# Records from a data source
::::::

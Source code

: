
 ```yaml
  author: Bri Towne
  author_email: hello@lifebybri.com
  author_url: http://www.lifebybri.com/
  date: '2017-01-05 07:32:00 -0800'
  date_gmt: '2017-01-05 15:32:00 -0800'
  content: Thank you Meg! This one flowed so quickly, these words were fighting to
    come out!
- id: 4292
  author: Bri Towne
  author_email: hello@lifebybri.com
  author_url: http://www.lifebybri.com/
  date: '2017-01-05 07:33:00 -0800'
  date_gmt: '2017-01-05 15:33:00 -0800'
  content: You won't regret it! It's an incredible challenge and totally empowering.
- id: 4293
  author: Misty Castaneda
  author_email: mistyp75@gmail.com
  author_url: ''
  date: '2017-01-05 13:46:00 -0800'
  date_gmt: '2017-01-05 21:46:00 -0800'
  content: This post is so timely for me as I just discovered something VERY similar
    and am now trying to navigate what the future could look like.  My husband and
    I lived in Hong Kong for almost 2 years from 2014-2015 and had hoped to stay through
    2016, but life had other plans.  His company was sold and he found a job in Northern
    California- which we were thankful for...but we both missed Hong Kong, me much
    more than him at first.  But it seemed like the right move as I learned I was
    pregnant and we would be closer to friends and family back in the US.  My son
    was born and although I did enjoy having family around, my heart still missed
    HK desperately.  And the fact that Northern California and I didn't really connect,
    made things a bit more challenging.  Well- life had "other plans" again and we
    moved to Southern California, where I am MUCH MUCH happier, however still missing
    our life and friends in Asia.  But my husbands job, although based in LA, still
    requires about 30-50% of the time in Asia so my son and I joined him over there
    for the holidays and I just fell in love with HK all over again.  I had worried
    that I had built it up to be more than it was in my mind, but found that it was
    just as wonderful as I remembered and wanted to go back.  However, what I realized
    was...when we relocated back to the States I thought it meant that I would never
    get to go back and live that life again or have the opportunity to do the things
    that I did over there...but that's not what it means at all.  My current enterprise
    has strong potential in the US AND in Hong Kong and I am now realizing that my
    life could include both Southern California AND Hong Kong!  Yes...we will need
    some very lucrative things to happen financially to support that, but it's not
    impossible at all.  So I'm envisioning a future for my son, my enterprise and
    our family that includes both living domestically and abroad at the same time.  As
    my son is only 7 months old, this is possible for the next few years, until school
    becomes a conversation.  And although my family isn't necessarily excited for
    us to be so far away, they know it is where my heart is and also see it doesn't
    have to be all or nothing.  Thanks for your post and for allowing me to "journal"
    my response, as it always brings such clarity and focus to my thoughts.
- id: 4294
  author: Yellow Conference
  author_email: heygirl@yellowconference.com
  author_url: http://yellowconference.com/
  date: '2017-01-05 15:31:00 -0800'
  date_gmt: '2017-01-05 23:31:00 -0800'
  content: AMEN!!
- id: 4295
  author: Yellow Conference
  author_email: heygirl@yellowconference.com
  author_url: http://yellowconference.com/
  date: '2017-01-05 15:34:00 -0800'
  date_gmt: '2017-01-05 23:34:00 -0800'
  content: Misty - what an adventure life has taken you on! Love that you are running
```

::::::

Output each record exactly, leaving nothing out.

Source code

:
 ```yaml
  author: Bri Towne
  author_email: hello@lifebybri.com
  author_url: http://www.lifebybri.com/
  date: '2017-01-05 07:32:00 -0800'
  date_gmt: '2017-01-05 15:32:00 -0800'
  content: Thank you Meg! This one flowed so quickly, these words were fighting to
    come out!
- id: 4292
  author: Bri Towne
  author_email: hello@lifebybri.com
  author_url: http://www.lifebybri.com/
  date: '2017-01-05 07:33:00 -0800'
  date_gmt: '2017-01-05 15:33:00 -0800'
  content: You won't regret it! It's an incredible challenge and totally empowering.
- id: 4293
  author: Misty Castaneda
  author_email: mistyp75@gmail.com
  author_url: ''
  date: '2017-01-05 13:46:00 -0800'
  date_gmt: '2017-01-05 21:46:00 -0800'
  content: This post is so timely for me as I just discovered something VERY similar
    and am now trying to navigate what the future could look like.  My husband and
    I lived in Hong Kong for almost 2 years from 2014-2015 and had hoped to stay through
    2016, but life had other plans.  His company was sold and he found a job in Northern
    California- which we were thankful for...but we both missed Hong Kong, me much
    more than him at first.  But it seemed like the right move as I learned I was
    pregnant and we would be closer to friends and family back in the US.  My son
    was born and although I did enjoy having family around, my heart still missed
    HK desperately.  And the fact that Northern California and I didn't really connect,
    made things a bit more challenging.  Well- life had "other plans" again and we
    moved to Southern California, where I am MUCH MUCH happier, however still missing
    our life and friends in Asia.  But my husbands job, although based in LA, still
    requires about 30-50% of the time in Asia so my son and I joined him over there
    for the holidays and I just fell in love with HK all over again.  I had worried
    that I had built it up to be more than it was in my mind, but found that it was
    just as wonderful as I remembered and wanted to go back.  However, what I realized
    was...when we relocated back to the States I thought it meant that I would never
    get to go back and live that life again or have the opportunity to do the things
    that I did over there...but that's not what it means at all.  My current enterprise
    has strong potential in the US AND in Hong Kong and I am now realizing that my
    life could include both Southern California AND Hong Kong!  Yes...we will need
    some very lucrative things to happen financially to support that, but it's not
    impossible at all.  So I'm envisioning a future for my son, my enterprise and
    our family that includes both living domestically and abroad at the same time.  As
    my son is only 7 months old, this is possible for the next few years, until school
    becomes a conversation.  And although my family isn't necessarily excited for
    us to be so far away, they know it is where my heart is and also see it doesn't
    have to be all or nothing.  Thanks for your post and for allowing me to "journal"
    my response, as it always brings such clarity and focus to my thoughts.
- id: 4294
  author: Yellow Conference
  author_email: heygirl@yellowconference.com
  author_url: http://yellowconference.com/
  date: '2017-01-05 15:31:00 -0800'
  date_gmt: '2017-01-05 23:31:00 -0800'
  content: AMEN!!
- id: 4295
  author: Yellow Conference
  author_email: heygirl@yellowconference.com
  author_url: http://yellowconference.com/
  date: '2017-01-05 15:34:00 -0800'
  date_gmt: '2017-01-05 23:34:00 -0800'
  content: Misty - what an adventure life has taken you on! Love that you are running
```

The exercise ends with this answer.